**TASK PROMPT:** Without including any images, repeat the data exactly.
======== TASK MATERIAL ========
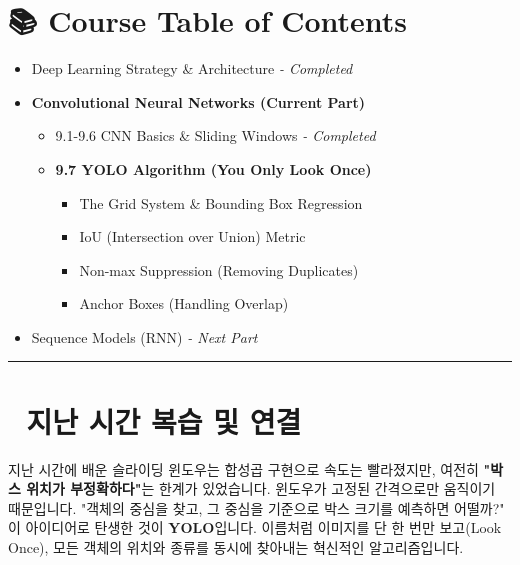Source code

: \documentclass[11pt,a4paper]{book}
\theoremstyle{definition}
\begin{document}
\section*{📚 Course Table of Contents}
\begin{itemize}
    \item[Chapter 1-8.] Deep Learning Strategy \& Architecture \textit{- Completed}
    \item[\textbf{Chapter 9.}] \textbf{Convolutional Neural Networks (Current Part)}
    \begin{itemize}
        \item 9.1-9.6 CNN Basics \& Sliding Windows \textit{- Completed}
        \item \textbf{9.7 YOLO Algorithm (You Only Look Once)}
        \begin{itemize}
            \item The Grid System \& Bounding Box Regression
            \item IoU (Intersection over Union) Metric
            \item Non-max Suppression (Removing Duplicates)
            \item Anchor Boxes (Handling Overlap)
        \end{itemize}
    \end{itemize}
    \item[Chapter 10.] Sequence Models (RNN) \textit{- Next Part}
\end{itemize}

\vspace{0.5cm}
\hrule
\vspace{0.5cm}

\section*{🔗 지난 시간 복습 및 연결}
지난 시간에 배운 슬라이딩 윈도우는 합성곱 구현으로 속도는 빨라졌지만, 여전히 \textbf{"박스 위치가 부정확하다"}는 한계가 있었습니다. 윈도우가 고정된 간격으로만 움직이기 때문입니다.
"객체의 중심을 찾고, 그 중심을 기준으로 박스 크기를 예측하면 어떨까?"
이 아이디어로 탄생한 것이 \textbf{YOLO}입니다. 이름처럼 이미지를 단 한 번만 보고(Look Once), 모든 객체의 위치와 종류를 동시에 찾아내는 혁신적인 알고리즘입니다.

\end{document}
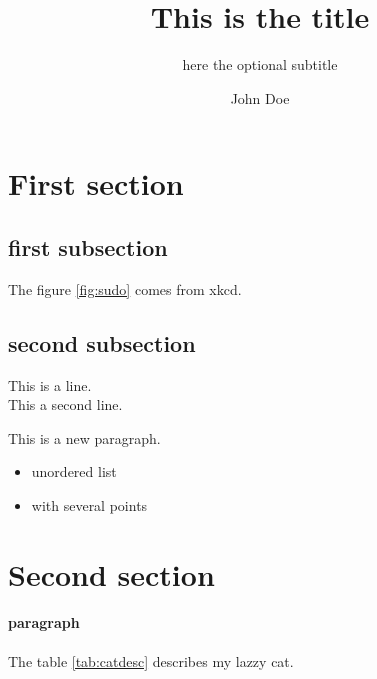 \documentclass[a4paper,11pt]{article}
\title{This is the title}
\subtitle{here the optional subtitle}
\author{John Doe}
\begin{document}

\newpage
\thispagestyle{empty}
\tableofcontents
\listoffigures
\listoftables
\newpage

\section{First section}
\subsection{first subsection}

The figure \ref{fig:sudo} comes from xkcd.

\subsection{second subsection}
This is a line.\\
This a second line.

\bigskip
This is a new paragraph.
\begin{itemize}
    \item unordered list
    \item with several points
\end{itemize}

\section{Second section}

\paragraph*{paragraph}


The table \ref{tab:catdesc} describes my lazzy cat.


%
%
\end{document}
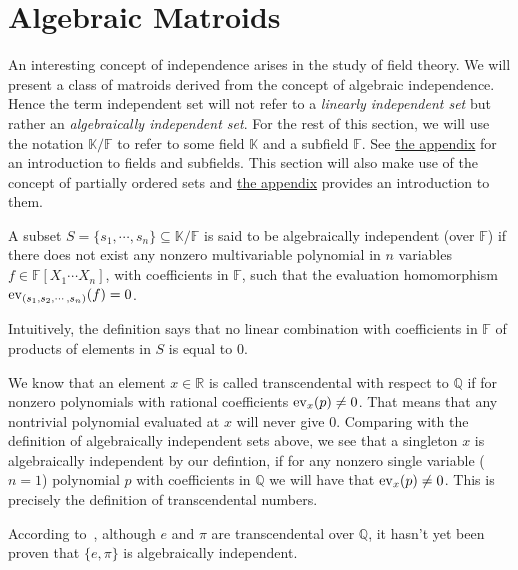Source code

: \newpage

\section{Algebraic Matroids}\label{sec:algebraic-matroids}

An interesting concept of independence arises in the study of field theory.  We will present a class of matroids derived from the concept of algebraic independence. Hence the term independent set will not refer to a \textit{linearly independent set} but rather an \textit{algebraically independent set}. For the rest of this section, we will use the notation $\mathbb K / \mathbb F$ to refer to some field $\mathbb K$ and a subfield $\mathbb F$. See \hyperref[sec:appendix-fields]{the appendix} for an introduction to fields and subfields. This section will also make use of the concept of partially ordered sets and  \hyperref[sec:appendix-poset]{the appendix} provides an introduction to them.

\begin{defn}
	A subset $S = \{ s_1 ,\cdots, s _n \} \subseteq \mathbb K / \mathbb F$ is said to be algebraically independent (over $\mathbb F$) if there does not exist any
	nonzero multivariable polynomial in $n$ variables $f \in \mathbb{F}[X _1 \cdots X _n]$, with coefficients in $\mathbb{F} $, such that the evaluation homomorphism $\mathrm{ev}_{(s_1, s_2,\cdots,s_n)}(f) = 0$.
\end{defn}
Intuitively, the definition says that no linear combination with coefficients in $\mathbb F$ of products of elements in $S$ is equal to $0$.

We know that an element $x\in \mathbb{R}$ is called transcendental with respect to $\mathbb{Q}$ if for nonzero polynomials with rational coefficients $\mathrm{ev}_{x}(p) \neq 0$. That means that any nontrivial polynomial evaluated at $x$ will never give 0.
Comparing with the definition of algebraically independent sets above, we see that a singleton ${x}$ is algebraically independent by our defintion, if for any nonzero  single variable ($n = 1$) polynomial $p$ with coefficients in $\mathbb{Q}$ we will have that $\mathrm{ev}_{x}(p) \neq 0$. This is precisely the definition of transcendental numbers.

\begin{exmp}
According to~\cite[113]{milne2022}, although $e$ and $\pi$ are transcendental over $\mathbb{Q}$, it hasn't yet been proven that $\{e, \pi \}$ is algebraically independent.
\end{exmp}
========
**TASK RESULT:**
Source code

: \documentclass[11pt,a4paper]{book}
\theoremstyle{definition}
\begin{document}
\section*{📚 Course Table of Contents}
\begin{itemize}
    \item[Chapter 1-8.] Deep Learning Strategy \& Architecture \textit{- Completed}
    \item[\textbf{Chapter 9.}] \textbf{Convolutional Neural Networks (Current Part)}
    \begin{itemize}
        \item 9.1-9.6 CNN Basics \& Sliding Windows \textit{- Completed}
        \item \textbf{9.7 YOLO Algorithm (You Only Look Once)}
        \begin{itemize}
            \item The Grid System \& Bounding Box Regression
            \item IoU (Intersection over Union) Metric
            \item Non-max Suppression (Removing Duplicates)
            \item Anchor Boxes (Handling Overlap)
        \end{itemize}
    \end{itemize}
    \item[Chapter 10.] Sequence Models (RNN) \textit{- Next Part}
\end{itemize}

\vspace{0.5cm}
\hrule
\vspace{0.5cm}

\section*{🔗 지난 시간 복습 및 연결}
지난 시간에 배운 슬라이딩 윈도우는 합성곱 구현으로 속도는 빨라졌지만, 여전히 \textbf{"박스 위치가 부정확하다"}는 한계가 있었습니다. 윈도우가 고정된 간격으로만 움직이기 때문입니다.
"객체의 중심을 찾고, 그 중심을 기준으로 박스 크기를 예측하면 어떨까?"
이 아이디어로 탄생한 것이 \textbf{YOLO}입니다. 이름처럼 이미지를 단 한 번만 보고(Look Once), 모든 객체의 위치와 종류를 동시에 찾아내는 혁신적인 알고리즘입니다.

\end{document}
 \documentclass[a4paper,11pt]{article}
\title{This is the title}
\subtitle{here the optional subtitle}
\author{John Doe}
\begin{document}

\newpage
\thispagestyle{empty}
\tableofcontents
\listoffigures
\listoftables
\newpage

\section{First section}
\subsection{first subsection}

The figure \ref{fig:sudo} comes from xkcd.

\subsection{second subsection}
This is a line.\\
This a second line.

\bigskip
This is a new paragraph.
\begin{itemize}
    \item unordered list
    \item with several points
\end{itemize}

\section{Second section}

\paragraph*{paragraph}


The table \ref{tab:catdesc} describes my lazzy cat.


%
%
\end{document}
Source code

: \newpage

\section{Algebraic Matroids}\label{sec:algebraic-matroids}

An interesting concept of independence arises in the study of field theory.  We will present a class of matroids derived from the concept of algebraic independence. Hence the term independent set will not refer to a \textit{linearly independent set} but rather an \textit{algebraically independent set}. For the rest of this section, we will use the notation $\mathbb K / \mathbb F$ to refer to some field $\mathbb K$ and a subfield $\mathbb F$. See \hyperref[sec:appendix-fields]{the appendix} for an introduction to fields and subfields. This section will also make use of the concept of partially ordered sets and  \hyperref[sec:appendix-poset]{the appendix} provides an introduction to them.

\begin{defn}
	A subset $S = \{ s_1 ,\cdots, s _n \} \subseteq \mathbb K / \mathbb F$ is said to be algebraically independent (over $\mathbb F$) if there does not exist any
	nonzero multivariable polynomial in $n$ variables $f \in \mathbb{F}[X _1 \cdots X _n]$, with coefficients in $\mathbb{F} $, such that the evaluation homomorphism $\mathrm{ev}_{(s_1, s_2,\cdots,s_n)}(f) = 0$.
\end{defn}
Intuitively, the definition says that no linear combination with coefficients in $\mathbb F$ of products of elements in $S$ is equal to $0$.

We know that an element $x\in \mathbb{R}$ is called transcendental with respect to $\mathbb{Q}$ if for nonzero polynomials with rational coefficients $\mathrm{ev}_{x}(p) \neq 0$. That means that any nontrivial polynomial evaluated at $x$ will never give 0.
Comparing with the definition of algebraically independent sets above, we see that a singleton ${x}$ is algebraically independent by our defintion, if for any nonzero  single variable ($n = 1$) polynomial $p$ with coefficients in $\mathbb{Q}$ we will have that $\mathrm{ev}_{x}(p) \neq 0$. This is precisely the definition of transcendental numbers.

\begin{exmp}
According to~\cite[113]{milne2022}, although $e$ and $\pi$ are transcendental over $\mathbb{Q}$, it hasn't yet been proven that $\{e, \pi \}$ is algebraically independent.
\end{exmp}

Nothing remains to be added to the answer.